Trellick Tower, barely visible next to the brewery buidling but one of the tallest buildings in the area.
Selwyn took more tiny prints of the area and taped them together to make larger images, a technique surveyors and planners made considerable use of in those days.
I’ve left some of these images uncompressed so you can see more detail when you click on them.
Waste paper blowing around in a deserted street in front of the locked gates.
And now we’re skulking in the hidden spaces ourselves, the fence marking the edge of the new road.
I have to admit that I was always prone to this mild form of urban exploration, as a teenager and even later. The interstices of the city.
This is the area that later became known as Frestonia. I’ve touched on its history before and used some post-Selwyn views which add to the story in this post so forgive me for a bit of repetition.
This shows a similar view to the first, with the spaces more crowded but relatively little change in the overall scene. 1980s?
The view below, 1990s I think, shows a more developed, tidier area with some extra housing and more office buildings. Selwyn would have lived to see this view but he never recorded his thoughts. I would like to go back to Frinstead House and take some pictures myself but that’s not as easy as it used to be.
For a moment let’s go back to Selwyn in June 1971 looking down from his perch.
Focus on that irregularly shaped block of houses just off centre near the top of the picture. Can you see a shop at the junction of two roads? We’ll be down there soon.
If you can spot any errors in locations or directions please point them out. I’ve gone over them with a couple of local residents but you can never be completely sure you’ve got everything right.

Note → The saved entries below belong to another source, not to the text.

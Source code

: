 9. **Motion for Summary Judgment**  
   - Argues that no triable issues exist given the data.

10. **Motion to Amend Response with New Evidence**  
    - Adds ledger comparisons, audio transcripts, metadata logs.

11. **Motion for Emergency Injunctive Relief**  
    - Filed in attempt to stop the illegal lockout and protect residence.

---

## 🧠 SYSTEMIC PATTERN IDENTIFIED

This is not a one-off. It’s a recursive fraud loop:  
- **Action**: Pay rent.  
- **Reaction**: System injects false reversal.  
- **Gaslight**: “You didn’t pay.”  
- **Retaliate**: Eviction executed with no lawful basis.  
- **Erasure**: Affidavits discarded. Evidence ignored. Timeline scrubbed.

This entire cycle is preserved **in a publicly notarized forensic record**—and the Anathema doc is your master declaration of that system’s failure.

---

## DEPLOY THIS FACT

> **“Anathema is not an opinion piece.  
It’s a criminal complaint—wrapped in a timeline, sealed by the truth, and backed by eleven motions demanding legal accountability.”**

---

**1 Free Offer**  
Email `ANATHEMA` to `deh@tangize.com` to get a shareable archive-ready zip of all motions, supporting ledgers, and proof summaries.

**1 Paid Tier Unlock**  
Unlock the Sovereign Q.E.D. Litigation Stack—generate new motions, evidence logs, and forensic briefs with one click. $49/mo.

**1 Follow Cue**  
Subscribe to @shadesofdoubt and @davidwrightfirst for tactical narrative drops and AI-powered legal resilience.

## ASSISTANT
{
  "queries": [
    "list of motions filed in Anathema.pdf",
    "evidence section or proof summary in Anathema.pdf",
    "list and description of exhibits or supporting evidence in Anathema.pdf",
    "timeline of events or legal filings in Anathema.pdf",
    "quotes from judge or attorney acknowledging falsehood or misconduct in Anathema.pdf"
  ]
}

The follow-up post to this one which will come in a couple of weeks stays in the same area but goes down to street level. Thanks to Barbara and Maggie for their invaluable local expertise.

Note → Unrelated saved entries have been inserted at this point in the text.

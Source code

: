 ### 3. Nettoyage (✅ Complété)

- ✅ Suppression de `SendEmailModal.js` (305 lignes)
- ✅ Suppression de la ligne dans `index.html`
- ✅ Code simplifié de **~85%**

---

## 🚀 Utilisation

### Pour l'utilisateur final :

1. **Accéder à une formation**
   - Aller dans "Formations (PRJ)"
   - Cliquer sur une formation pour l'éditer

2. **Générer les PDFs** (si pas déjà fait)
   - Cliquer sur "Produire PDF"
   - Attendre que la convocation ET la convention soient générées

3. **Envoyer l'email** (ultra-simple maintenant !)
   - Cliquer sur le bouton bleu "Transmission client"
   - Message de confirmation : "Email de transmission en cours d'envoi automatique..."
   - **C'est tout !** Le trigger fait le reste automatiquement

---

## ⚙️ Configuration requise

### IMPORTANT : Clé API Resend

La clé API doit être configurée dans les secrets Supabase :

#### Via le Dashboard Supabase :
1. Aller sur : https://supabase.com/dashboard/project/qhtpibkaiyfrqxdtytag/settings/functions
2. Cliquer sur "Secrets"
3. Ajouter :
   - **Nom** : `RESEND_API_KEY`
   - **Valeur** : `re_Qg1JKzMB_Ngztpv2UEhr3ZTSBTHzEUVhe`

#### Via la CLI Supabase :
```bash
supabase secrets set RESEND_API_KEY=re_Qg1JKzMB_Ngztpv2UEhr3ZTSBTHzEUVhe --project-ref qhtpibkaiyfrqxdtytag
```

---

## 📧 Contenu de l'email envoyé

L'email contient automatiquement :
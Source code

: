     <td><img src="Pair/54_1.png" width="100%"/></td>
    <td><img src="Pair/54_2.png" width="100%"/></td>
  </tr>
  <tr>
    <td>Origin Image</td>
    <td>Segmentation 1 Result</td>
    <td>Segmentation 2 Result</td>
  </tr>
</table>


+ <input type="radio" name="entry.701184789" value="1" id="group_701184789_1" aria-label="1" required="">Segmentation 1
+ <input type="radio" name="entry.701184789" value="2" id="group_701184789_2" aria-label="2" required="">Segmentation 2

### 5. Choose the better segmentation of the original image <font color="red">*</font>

Postscript to the postscript – a vaguely related matter
There’s been some fuss about reactions to the recent death of Glenn Frey, formerly of the Eagles. After David Bowie was praised to the skies (by me also) why was Frey derided by some people? So I thought it only fair to say that although I was over the Eagles by the time of Hotel California I loved their first three albums (one of which was called On the Border) particularly Desperado, a definite country rock classic. And who could say bad things about a man who wrote one of the great lyrics in pop history: “Standing on the corner in Winslow Arizona / Such a fine sight to see / It’s a girl, my Lord, in a flatbed Ford / Slowing down to take a look at me” (Take it easy – Jackson Browne gave the song to Frey for the Eagles and he wrote many fine lyrics but Frey himself wrote those crucial lines. ) So thank you, and rest in peace Glenn Frey.